DATASET CONTENT →
+ + + +
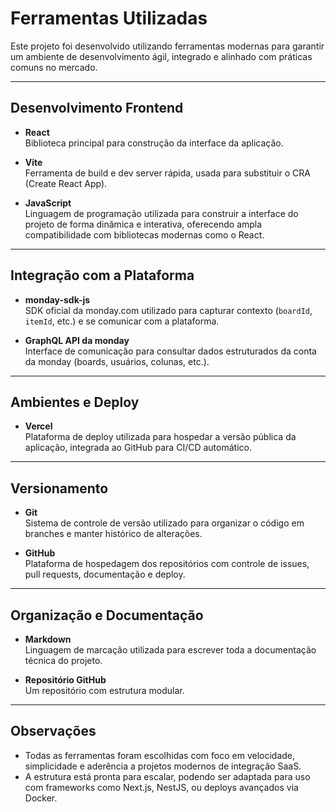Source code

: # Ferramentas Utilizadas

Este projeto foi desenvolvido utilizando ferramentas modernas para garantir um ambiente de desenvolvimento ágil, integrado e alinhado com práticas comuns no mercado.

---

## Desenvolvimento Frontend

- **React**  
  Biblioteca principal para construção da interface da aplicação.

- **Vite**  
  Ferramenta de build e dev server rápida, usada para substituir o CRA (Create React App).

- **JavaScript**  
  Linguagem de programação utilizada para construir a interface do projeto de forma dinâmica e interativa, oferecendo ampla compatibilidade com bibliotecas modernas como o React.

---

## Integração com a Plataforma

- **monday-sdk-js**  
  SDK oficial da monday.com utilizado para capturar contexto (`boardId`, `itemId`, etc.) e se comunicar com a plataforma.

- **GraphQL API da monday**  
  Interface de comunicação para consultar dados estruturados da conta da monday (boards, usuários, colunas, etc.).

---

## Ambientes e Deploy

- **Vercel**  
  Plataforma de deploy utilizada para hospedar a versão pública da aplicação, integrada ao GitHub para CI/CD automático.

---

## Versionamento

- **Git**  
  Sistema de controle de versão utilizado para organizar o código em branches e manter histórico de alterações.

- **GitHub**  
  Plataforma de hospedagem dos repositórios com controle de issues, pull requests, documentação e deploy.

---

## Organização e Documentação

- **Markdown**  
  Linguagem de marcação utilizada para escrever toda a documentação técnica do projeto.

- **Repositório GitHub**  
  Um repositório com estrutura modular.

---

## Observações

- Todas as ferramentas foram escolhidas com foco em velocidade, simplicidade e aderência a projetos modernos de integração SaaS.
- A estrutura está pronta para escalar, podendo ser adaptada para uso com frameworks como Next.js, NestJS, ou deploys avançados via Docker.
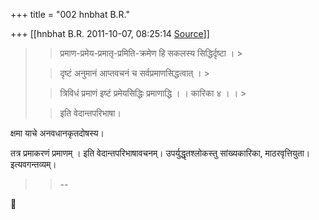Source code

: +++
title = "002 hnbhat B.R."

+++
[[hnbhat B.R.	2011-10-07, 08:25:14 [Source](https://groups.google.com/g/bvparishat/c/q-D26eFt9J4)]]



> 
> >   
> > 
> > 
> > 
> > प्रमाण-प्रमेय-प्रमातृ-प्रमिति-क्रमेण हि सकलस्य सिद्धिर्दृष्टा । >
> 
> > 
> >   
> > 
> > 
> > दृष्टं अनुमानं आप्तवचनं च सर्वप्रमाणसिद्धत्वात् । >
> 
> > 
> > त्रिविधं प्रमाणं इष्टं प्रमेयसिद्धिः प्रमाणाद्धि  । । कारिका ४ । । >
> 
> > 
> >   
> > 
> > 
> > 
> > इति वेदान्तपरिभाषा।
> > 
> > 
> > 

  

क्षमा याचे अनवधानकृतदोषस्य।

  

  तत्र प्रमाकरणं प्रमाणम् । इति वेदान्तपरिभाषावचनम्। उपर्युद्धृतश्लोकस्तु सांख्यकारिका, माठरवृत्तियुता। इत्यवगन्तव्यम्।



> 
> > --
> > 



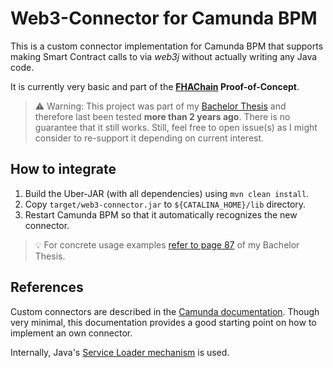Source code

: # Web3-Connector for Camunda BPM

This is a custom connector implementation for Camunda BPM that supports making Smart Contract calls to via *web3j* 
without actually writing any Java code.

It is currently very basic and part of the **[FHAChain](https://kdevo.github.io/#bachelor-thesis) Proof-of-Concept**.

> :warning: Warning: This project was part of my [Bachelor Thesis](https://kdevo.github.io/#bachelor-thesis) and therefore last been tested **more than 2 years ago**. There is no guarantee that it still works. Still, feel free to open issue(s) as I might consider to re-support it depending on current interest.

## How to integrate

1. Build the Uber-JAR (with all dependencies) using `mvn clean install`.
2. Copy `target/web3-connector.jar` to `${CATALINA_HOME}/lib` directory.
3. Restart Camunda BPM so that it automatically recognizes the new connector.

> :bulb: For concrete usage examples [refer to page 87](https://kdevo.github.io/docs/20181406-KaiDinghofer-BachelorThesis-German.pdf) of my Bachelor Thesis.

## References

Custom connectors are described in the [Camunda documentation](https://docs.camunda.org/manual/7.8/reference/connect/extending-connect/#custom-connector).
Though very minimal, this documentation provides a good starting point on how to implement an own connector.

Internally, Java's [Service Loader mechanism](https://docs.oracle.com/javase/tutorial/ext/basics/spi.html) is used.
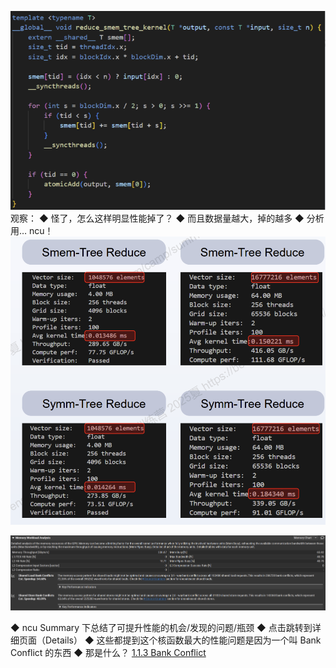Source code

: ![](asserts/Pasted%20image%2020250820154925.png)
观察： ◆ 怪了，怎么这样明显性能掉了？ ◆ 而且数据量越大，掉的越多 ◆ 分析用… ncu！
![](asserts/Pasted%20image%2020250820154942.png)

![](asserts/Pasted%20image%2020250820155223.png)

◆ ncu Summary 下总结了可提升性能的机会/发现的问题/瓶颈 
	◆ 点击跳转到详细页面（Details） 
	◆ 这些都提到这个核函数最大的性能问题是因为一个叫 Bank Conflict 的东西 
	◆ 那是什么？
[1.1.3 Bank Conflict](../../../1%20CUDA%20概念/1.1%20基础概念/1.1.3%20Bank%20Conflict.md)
+ + + +
EXERCISE BRIEF → Only the lines containing the string "custom" are needed; pull them out of the records.

EXPECTED OUTPUT →
This is a custom connector implementation for Camunda BPM that supports making Smart Contract calls to via *web3j* 
Custom connectors are described in the [Camunda documentation](https://docs.camunda.org/manual/7.8/reference/connect/extending-connect/#custom-connector).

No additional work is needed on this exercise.